Big Red Baby

IT

“Big Red Baby è un diario visivo che ho iniziato nel 2021, tenendolo accanto al mio diario principale. Nella mia vita, ho dovuto crescere rapidamente a causa del mio contesto e del mio soggiorno in Italia, con l’accumularsi delle responsabilità. Come molti, ho cercato di sopprimere i tratti più infantili della mia personalità. Big Red Baby è emerso come una personale necessità di giocare, una ricreazione colorata, e un’interpretazione quasi comica della mia vita quotidiana, degli eventi sia positivi che negativi, e del flusso dei miei pensieri.

Questo progetto è nato in un momento di intenso bisogno psicologico, e l’intero sforzo può essere descritto come un percorso terapeutico, in cui il processo di creazione di ogni disegno si trasforma in un atto di guarigione, un modo per accettare e assimilare esperienze passate. Nei disegni, elementi ricorrenti come la sedia, un archetipo di oggetto con significati importanti come stabilità, potere o riposo, diventano simboli di ciò che circonda ogni contesto. In un disegno diventano indumenti, in un altro persone. Il libro, spesso rappresentante responsabilità, carichi di lavoro e il peso di crescere, funge da specchio del mio percorso. Big Red Baby è il mio campo visivo, un luogo in cui esploro, ricordo e trovo conforto nell’abbraccio colorato delle complessità della vita. Ogni oggetto assume significati diversi a seconda del contesto in cui appare.

La scelta di aggiungere il colore è radicata nella natura della pittura come potente strumento per rallentare il tempo. Le caratteristiche del materiale mi costringono a pazientare, permettendo una riflessione più profonda sul soggetto e sulle conseguenze degli eventi analizzati. Questo progetto è un impegno senza fine, una testimonianza in continua evoluzione del mio viaggio personale, fatto di tratti e trionfi, di momenti di gioia e sfide nella mia vita professionale, personale ed affettiva.

EN

“Big Red Baby is a visual diary I began in 2021, keeping it alongside my main diary. In my life, I had to grow up quickly due to my circumstances and my stay in Italy, with the increasing weight of responsibilities. Like many, I tried to suppress the more childish traits of my personality. Big Red Baby emerged as a personal need for play, a colorful recreation, and an almost comical interpretation of my daily life, both positive and negative events, and the flow of my thoughts.

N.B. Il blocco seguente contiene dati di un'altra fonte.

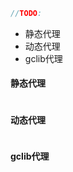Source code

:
```java
//TODO:
```
- 静态代理
- 动态代理
- gclib代理

#### 静态代理
```java

```
#### 动态代理
```java

```
#### gclib代理
```java

```

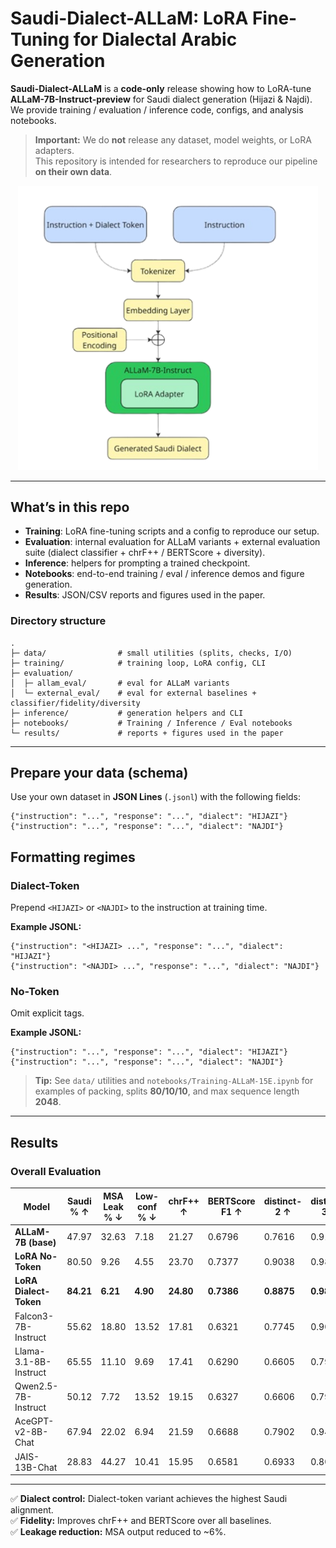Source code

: # Saudi-Dialect-ALLaM: LoRA Fine-Tuning for Dialectal Arabic Generation

**Saudi-Dialect-ALLaM** is a **code-only** release showing how to LoRA-tune **ALLaM-7B-Instruct-preview** for Saudi dialect generation (Hijazi & Najdi).  
We provide training / evaluation / inference code, configs, and analysis notebooks.

> **Important:** We do **not** release any dataset, model weights, or LoRA adapters.  
> This repository is intended for researchers to reproduce our pipeline **on their own data**.

<p align="center">
  <img src="results/figures/model_pipeline.png" alt="Model Pipeline" width="480"/>
</p>

---

## What’s in this repo

- **Training**: LoRA fine-tuning scripts and a config to reproduce our setup.
- **Evaluation**: internal evaluation for ALLaM variants + external evaluation suite (dialect classifier + chrF++ / BERTScore + diversity).
- **Inference**: helpers for prompting a trained checkpoint.
- **Notebooks**: end-to-end training / eval / inference demos and figure generation.
- **Results**: JSON/CSV reports and figures used in the paper.

### Directory structure

```text
.
├─ data/                # small utilities (splits, checks, I/O)
├─ training/            # training loop, LoRA config, CLI
├─ evaluation/
│  ├─ allam_eval/       # eval for ALLaM variants
│  └─ external_eval/    # eval for external baselines + classifier/fidelity/diversity
├─ inference/           # generation helpers and CLI
├─ notebooks/           # Training / Inference / Eval notebooks
└─ results/             # reports + figures used in the paper
```
---
## Prepare your data (schema)

Use your own dataset in **JSON Lines** (`.jsonl`) with the following fields:

```jsonl
{"instruction": "...", "response": "...", "dialect": "HIJAZI"}
{"instruction": "...", "response": "...", "dialect": "NAJDI"}
```
## Formatting regimes

### Dialect-Token
Prepend `<HIJAZI>` or `<NAJDI>` to the instruction at training time.

**Example JSONL:**
```jsonl
{"instruction": "<HIJAZI> ...", "response": "...", "dialect": "HIJAZI"}
{"instruction": "<NAJDI> ...", "response": "...", "dialect": "NAJDI"}
```
### No-Token

Omit explicit tags.

**Example JSONL:**
```jsonl
{"instruction": "...", "response": "...", "dialect": "HIJAZI"}
{"instruction": "...", "response": "...", "dialect": "NAJDI"}
```
> **Tip:** See `data/` utilities and `notebooks/Training-ALLaM-15E.ipynb` for examples of packing, splits **80/10/10**, and max sequence length **2048**.

---
## Results

### Overall Evaluation

| Model                  | Saudi % ↑ | MSA Leak % ↓ | Low-conf % ↓ | chrF++ ↑ | BERTScore F1 ↑ | distinct-2 ↑ | distinct-3 ↑ | Self-BLEU ↓ |
|-------------------------|-----------|--------------|--------------|----------|----------------|--------------|--------------|-------------|
| **ALLaM-7B (base)**     | 47.97     | 32.63        | 7.18         | 21.27    | 0.6796         | 0.7616       | 0.9142       | 1.70        |
| **LoRA No-Token**       | 80.50     | 9.26         | 4.55         | 23.70    | 0.7377         | 0.9038       | 0.9881       | 0.60        |
| **LoRA Dialect-Token**  | **84.21** | **6.21**     | **4.90**     | **24.80**| **0.7386**     | **0.8875**   | **0.9838**   | **0.66**    |
| Falcon3-7B-Instruct     | 55.62     | 18.80        | 13.52        | 17.81    | 0.6321         | 0.7745       | 0.9073       | 21.85       |
| Llama-3.1-8B-Instruct   | 65.55     | 11.10        | 9.69         | 17.41    | 0.6290         | 0.6605       | 0.7957       | 5.11        |
| Qwen2.5-7B-Instruct     | 50.12     | 7.72         | 13.52        | 19.15    | 0.6327         | 0.6606       | 0.7957       | 6.13        |
| AceGPT-v2-8B-Chat       | 67.94     | 22.02        | 6.94         | 21.59    | 0.6688         | 0.7902       | 0.9409       | 0.31        |
| JAIS-13B-Chat           | 28.83     | 44.27        | 10.41        | 15.95    | 0.6581         | 0.6933       | 0.8087       | 0.35        |

---

✅ **Dialect control:** Dialect-token variant achieves the highest Saudi alignment.  
✅ **Fidelity:** Improves chrF++ and BERTScore over all baselines.  
✅ **Leakage reduction:** MSA output reduced to ~6%.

This project was born in a moment of intense psychological need, and the entire effort can be described as a therapeutic journey, where the process of creating each drawing transforms into an act of healing, a way to accept and assimilate past experiences. In the drawings, recurring elements like the chair, an archetype of an object with significant meanings like stability, power, or rest, become symbols of what surrounds every context. In one drawing, they become clothing, in another, people. The book, often representing responsibilities, workloads, and the weight of growing up, serves as a mirror of my journey. Big Red Baby is my visual playground, a place where I explore, remember, and find comfort in the colorful embrace of life’s complexities. Each object takes on different meanings depending on the context in which it appears.

The choice to add color is rooted in the nature of painting as a powerful tool to slow down time. The material’s characteristics force me to be patient, allowing for deeper reflection on the subject and the consequences of the events analyzed. This project is an endless commitment, an ever-evolving testament to my personal journey, marked by strokes and triumphs, moments of joy, and challenges in my professional, personal, and emotional life.”